米国:シリア化学兵器対応に一貫性なく 外交の信頼揺らぐ
毎日新聞 2013年09月15日 21時43分(最終更新 09月15日 21時58分)
【ワシントン白戸圭一】オバマ米大統領は14日、シリアの化学兵器廃棄に向けた米露合意を「歓迎する」との声明を発表し「この枠組みは透明、迅速、検証可能な方法でシリアの化学兵器を廃棄する機会を提供する」と、外交的成果を自賛した。だが米露合意は、化学兵器の廃棄に主眼を置き「使用」への懲罰的要素は希薄だ。
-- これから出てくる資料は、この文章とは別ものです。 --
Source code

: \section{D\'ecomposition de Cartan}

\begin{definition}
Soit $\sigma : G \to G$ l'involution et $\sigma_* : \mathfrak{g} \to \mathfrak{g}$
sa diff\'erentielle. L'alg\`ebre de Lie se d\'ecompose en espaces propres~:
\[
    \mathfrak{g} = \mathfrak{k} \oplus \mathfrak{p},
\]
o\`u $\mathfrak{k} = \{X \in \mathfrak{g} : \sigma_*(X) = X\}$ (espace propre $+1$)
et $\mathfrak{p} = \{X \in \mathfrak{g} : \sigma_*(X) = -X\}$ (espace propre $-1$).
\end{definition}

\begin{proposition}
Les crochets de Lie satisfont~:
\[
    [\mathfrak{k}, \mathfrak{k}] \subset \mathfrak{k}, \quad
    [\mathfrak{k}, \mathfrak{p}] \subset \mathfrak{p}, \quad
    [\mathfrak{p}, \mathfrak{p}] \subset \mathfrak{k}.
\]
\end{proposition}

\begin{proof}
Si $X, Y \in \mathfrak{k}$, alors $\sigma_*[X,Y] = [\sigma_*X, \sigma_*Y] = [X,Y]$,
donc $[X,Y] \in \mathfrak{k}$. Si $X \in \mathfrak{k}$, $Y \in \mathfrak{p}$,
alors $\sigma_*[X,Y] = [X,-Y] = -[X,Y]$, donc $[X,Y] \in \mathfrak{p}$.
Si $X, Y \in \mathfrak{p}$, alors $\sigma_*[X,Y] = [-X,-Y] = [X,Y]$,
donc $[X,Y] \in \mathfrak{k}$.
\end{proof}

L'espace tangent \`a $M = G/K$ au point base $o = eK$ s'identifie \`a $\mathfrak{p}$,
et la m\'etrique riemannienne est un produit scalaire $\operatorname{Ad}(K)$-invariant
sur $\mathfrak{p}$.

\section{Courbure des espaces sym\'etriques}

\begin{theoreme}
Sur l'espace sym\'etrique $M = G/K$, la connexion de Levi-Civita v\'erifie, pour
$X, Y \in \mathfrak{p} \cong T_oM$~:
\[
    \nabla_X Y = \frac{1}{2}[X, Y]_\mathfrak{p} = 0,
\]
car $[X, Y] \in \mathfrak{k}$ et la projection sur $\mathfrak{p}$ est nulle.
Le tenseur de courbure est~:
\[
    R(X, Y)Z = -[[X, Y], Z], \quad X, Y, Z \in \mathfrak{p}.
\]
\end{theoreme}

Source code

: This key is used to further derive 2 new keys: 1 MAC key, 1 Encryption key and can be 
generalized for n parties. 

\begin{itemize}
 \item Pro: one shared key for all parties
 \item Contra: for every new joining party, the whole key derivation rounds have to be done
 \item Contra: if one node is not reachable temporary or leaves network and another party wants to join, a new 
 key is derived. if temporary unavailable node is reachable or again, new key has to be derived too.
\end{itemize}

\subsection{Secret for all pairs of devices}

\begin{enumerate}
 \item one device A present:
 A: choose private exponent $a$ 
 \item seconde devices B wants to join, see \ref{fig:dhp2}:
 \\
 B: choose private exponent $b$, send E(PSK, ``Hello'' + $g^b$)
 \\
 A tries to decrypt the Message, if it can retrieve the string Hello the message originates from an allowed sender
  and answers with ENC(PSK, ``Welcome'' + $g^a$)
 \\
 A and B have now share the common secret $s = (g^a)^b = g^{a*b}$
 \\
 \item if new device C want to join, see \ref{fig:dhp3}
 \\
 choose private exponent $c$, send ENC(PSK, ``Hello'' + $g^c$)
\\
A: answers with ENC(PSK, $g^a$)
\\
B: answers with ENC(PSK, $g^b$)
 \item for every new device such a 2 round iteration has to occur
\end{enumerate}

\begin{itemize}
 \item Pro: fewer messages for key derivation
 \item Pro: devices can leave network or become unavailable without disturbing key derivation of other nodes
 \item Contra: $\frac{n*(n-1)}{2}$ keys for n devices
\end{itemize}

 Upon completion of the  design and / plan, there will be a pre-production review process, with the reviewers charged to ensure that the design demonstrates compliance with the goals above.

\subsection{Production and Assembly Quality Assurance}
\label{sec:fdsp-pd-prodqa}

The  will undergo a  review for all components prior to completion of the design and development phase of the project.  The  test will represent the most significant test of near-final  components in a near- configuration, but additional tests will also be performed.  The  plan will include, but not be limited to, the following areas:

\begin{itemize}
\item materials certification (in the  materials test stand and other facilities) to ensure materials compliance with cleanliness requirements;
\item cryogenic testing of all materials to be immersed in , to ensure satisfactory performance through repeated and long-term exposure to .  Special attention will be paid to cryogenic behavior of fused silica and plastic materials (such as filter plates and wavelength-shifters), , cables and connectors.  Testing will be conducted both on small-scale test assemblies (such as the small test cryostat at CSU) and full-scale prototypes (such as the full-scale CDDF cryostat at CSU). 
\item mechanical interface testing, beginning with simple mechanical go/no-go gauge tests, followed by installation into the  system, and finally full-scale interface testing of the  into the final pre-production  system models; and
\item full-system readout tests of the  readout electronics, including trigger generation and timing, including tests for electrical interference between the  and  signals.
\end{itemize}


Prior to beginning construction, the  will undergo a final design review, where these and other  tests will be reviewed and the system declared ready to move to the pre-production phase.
米国内外の根強い攻撃反対論に応える形で結んだ今回の合意は、米外交に対する国際社会の信頼感を損ねかねない危険をはらんでいる。
オバマ政権がシリア攻撃の必要性を訴えてきた背景には、化学兵器使用を一度でも見過ごせば、独裁国家やテロ組織による大量破壊兵器使用のハードルが下がることへの懸念があった。
大統領は8月30日の段階で「何も行動を起こさなければ、化学兵器禁止の国際規範には意味がないとの誤ったシグナルを送ることになる」と述べ、北朝鮮やイランを念頭に置いたシリア攻撃の必要性を強調していた。
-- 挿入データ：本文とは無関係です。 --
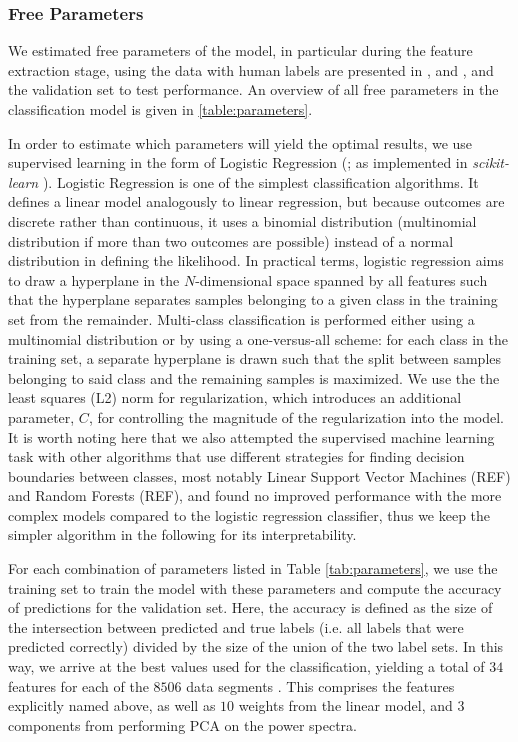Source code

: \documentclass[12pt]{emulateapj}
\begin{document}
\subsubsection{Free Parameters}
\label{sec:freeparams}

We estimated free parameters of the model, in particular during the feature extraction stage, using the data with human labels are presented in \citet{belloni2000}, \citet{kleinwolt2002} and \citet{hannikainen2003}, and the validation set to test performance. An overview of all free parameters in the classification model is given in \ref{table:parameters}.

In order to estimate which parameters will yield the optimal results, we use supervised learning in the form of Logistic Regression (\citealt{cox1958}; as implemented in \textit{scikit-learn} \citealt{scikit-learn}). Logistic Regression is one of the simplest classification algorithms. It defines a linear model analogously to linear regression, but because outcomes are discrete rather than continuous, it uses a binomial distribution (multinomial distribution if more than two outcomes are possible) instead of a normal distribution in defining the likelihood. In practical terms, logistic regression aims to draw a hyperplane in the $N$-dimensional space spanned by all features such that the hyperplane separates samples belonging to a given class in the training set from the remainder. Multi-class classification is performed either using a multinomial distribution or by using a one-versus-all scheme: for each class in the training set, a separate hyperplane is drawn such that the split between samples belonging to said class and the remaining samples is maximized. We use the the least squares (L2) norm for regularization, which introduces an additional parameter, $C$, for controlling the magnitude of the regularization into the  model. It is worth noting here that we also attempted the supervised machine learning task with other algorithms that use different strategies for finding decision boundaries between classes, most notably Linear Support Vector Machines (REF) and Random Forests (REF), and found no improved performance with the more complex models compared to the logistic regression classifier, thus we keep the simpler algorithm in the following for its interpretability.

For each combination of parameters listed in Table \ref{tab:parameters}, we use the training set to train the model with these parameters and compute the accuracy of predictions for the validation set.  Here, the accuracy is defined as the size of the intersection between predicted and true labels (i.e. all labels that were predicted correctly) divided by the size of the union of the two label sets. In this way, we arrive at the best values used for the classification, yielding a total of $34$ features for each of the $8506$ data segments . This comprises the features explicitly named above, as well as $10$ weights from the linear model, and $3$ components from performing PCA on the power spectra.
\end{document}

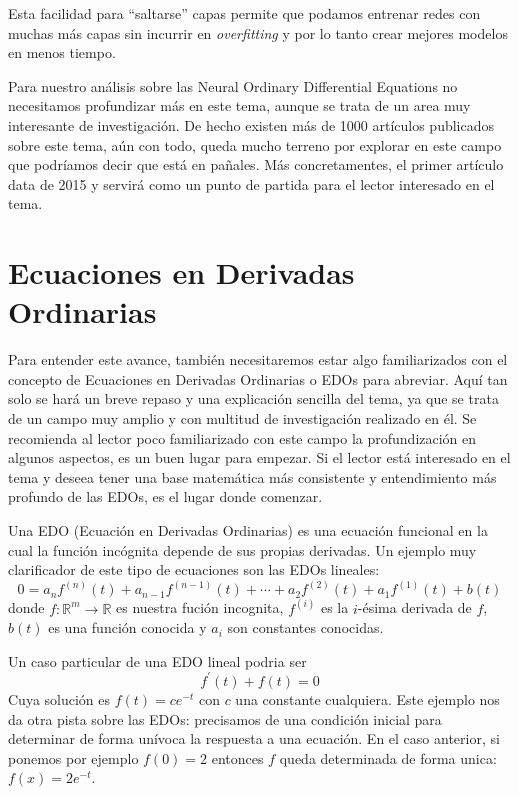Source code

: \documentclass[12pt]{report}
\begin{document}
Esta facilidad para ``saltarse'' capas permite que podamos entrenar redes con
muchas más capas sin incurrir en \textit{overfitting} y por lo tanto crear
mejores modelos en menos tiempo.

Para nuestro análisis sobre las Neural Ordinary Differential Equations no
necesitamos profundizar más en este tema, aunque se trata de un area muy
interesante de investigación. De hecho existen más de 1000 artículos publicados
sobre este tema, aún con todo, queda mucho terreno por explorar en este campo
que podríamos decir que está en pañales. Más concretamentes, el primer artículo
\cite{micro15} data de 2015 y servirá como un punto de partida para el lector
interesado en el tema.


\section{Ecuaciones en Derivadas Ordinarias}

Para entender este avance, también necesitaremos estar algo familiarizados con
el concepto de Ecuaciones en Derivadas Ordinarias o EDOs para abreviar. Aquí tan
solo se hará un breve repaso y una explicación sencilla del tema, ya que se
trata de un campo muy amplio y con multitud de investigación realizado en él. Se
recomienda al lector poco familiarizado con este campo la profundización en
algunos aspectos, \cite{wode} es un buen lugar para empezar. Si el lector está
interesado en el tema y deseea tener una base matemática más consistente y
entendimiento más profundo de las EDOs, \cite{brown19} es el lugar donde
comenzar.

Una EDO (Ecuación en Derivadas Ordinarias) es una ecuación funcional
\cite{wfe} en la cual la función incógnita depende de sus propias derivadas. Un
ejemplo muy clarificador de este tipo de ecuaciones son las EDOs lineales:
\[
    0 = a_n f^{(n)}(t) + a_{n-1} f^{(n-1)}(t) + \cdots + a_2 f^{(2)}(t) +
    a_1 f^{(1)}(t) + b(t)
\]
donde $f \colon \mathbb{R}^m \to \mathbb{R}$ es nuestra fución incognita,
$f^{(i)}$ es la $i$-ésima derivada de $f$, $b(t)$ es una función conocida y
$a_i$ son constantes conocidas.

Un caso particular de una EDO lineal podria ser
\[
    f^\prime(t) + f(t) = 0
\]
Cuya solución es $f(t) = c e^{-t}$ con $c$ una constante cualquiera. Este
ejemplo nos da otra pista sobre las EDOs: precisamos de una condición inicial
para determinar de forma unívoca la respuesta a una ecuación. En el caso
anterior, si ponemos por ejemplo $f(0) = 2$ entonces $f$ queda determinada de
forma unica: $f(x) = 2 e^{-t}$.
\end{document}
だが、大統領は米露合意を受けて発表した14日の声明で「外交努力が失敗すれば、米国は行動する用意がある」と軍事圧力をちらつかせてアサド政権に合意履行を迫る一方、アサド政権による攻撃と断定した8月21日の化学兵器使用に対する「懲罰」には言及しなかった。
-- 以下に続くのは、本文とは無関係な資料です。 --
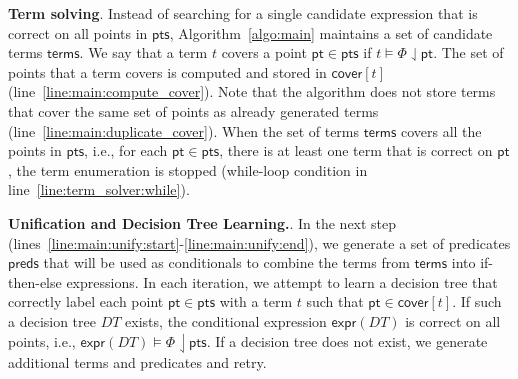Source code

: \documentclass{llncs}
\newcommand\Points{\mathsf{pts}}
\newcommand\Point{\mathsf{pt}}
\newcommand\Predicates{\mathsf{preds}}
\newcommand\Terms{\mathsf{terms}}
\newcommand\Term{t}
\newcommand\Cover{\mathsf{cover}}
\newcommand\Spec{\Phi}
\newcommand\DecisionTree{\mathit{DT}}
\newcommand\DTtoExpr[1]{\mathsf{expr}(#1)}
\renewcommand{\paragraph}[1]{\par\noindent\textbf{#1}.}
\begin{document}
\paragraph{Term solving}
Instead of searching for a single candidate expression that is correct
on all points in $\Points$, Algorithm~\ref{algo:main} maintains a set of
candidate terms $\Terms$.
We say that a term $\Term$ covers a point $\Point \in \Points$ if $\Term
\models \Spec \downharpoonleft \Point$.
The set of points that a term covers is computed and stored in
$\Cover[\Term]$ (line~\ref{line:main:compute_cover}).
Note that the algorithm does not store terms that cover the same set of
points as already generated terms
(line~\ref{line:main:duplicate_cover}).
When the set of terms $\Terms$ covers all the points in $\Points$, i.e., for
each $\Point \in \Points$, there is at least one term that is correct on
$\Point$, the term enumeration is stopped (while-loop condition in
line~\ref{line:term_solver:while}).

\paragraph{Unification and Decision Tree Learning.}
In the next step
(lines~\ref{line:main:unify:start}-\ref{line:main:unify:end}), we
generate a set of predicates $\Predicates$ that will be used as
conditionals to combine the terms from $\Terms$ into if-then-else
expressions.
In each iteration, we attempt to learn a decision tree that correctly
label each point $\Point \in \Points$ with a term $\Term$ such that
$\Point \in \Cover[\Term]$.
If such a decision tree $\DecisionTree$ exists, the conditional
expression $\DTtoExpr{\DecisionTree}$ is correct on all points, i.e.,
$\DTtoExpr{\DecisionTree} \models \Spec \downharpoonleft \Points$.
If a decision tree does not exist, we generate additional terms and
predicates and retry.
\end{document}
ある日本外交官は、オバマ政権の対シリア政策について「北朝鮮などが『大量破壊兵器使用や大規模な人権侵害をしても、今の米国は軍事介入しない』と安心する恐れがある」と指摘する。
米露合意では、化学兵器を国際管理下で来年半ばまでに廃棄すると定めた。廃棄計画を確実に履行してテロ組織への流出を防ぐには、当面はアサド政権が安定している方が望ましい。つまり、米国は今回の合意で、退陣を求めるアサド政権の当面の「安泰」を願わざるを得ないという矛盾を抱え込んだ。
オバマ政権は、シリア内戦の政治解決に向けた国際和平会議を10月中に開催したい意向だが、シリア戦略の整合性の欠如は、米外交の大きな不安要素となっている。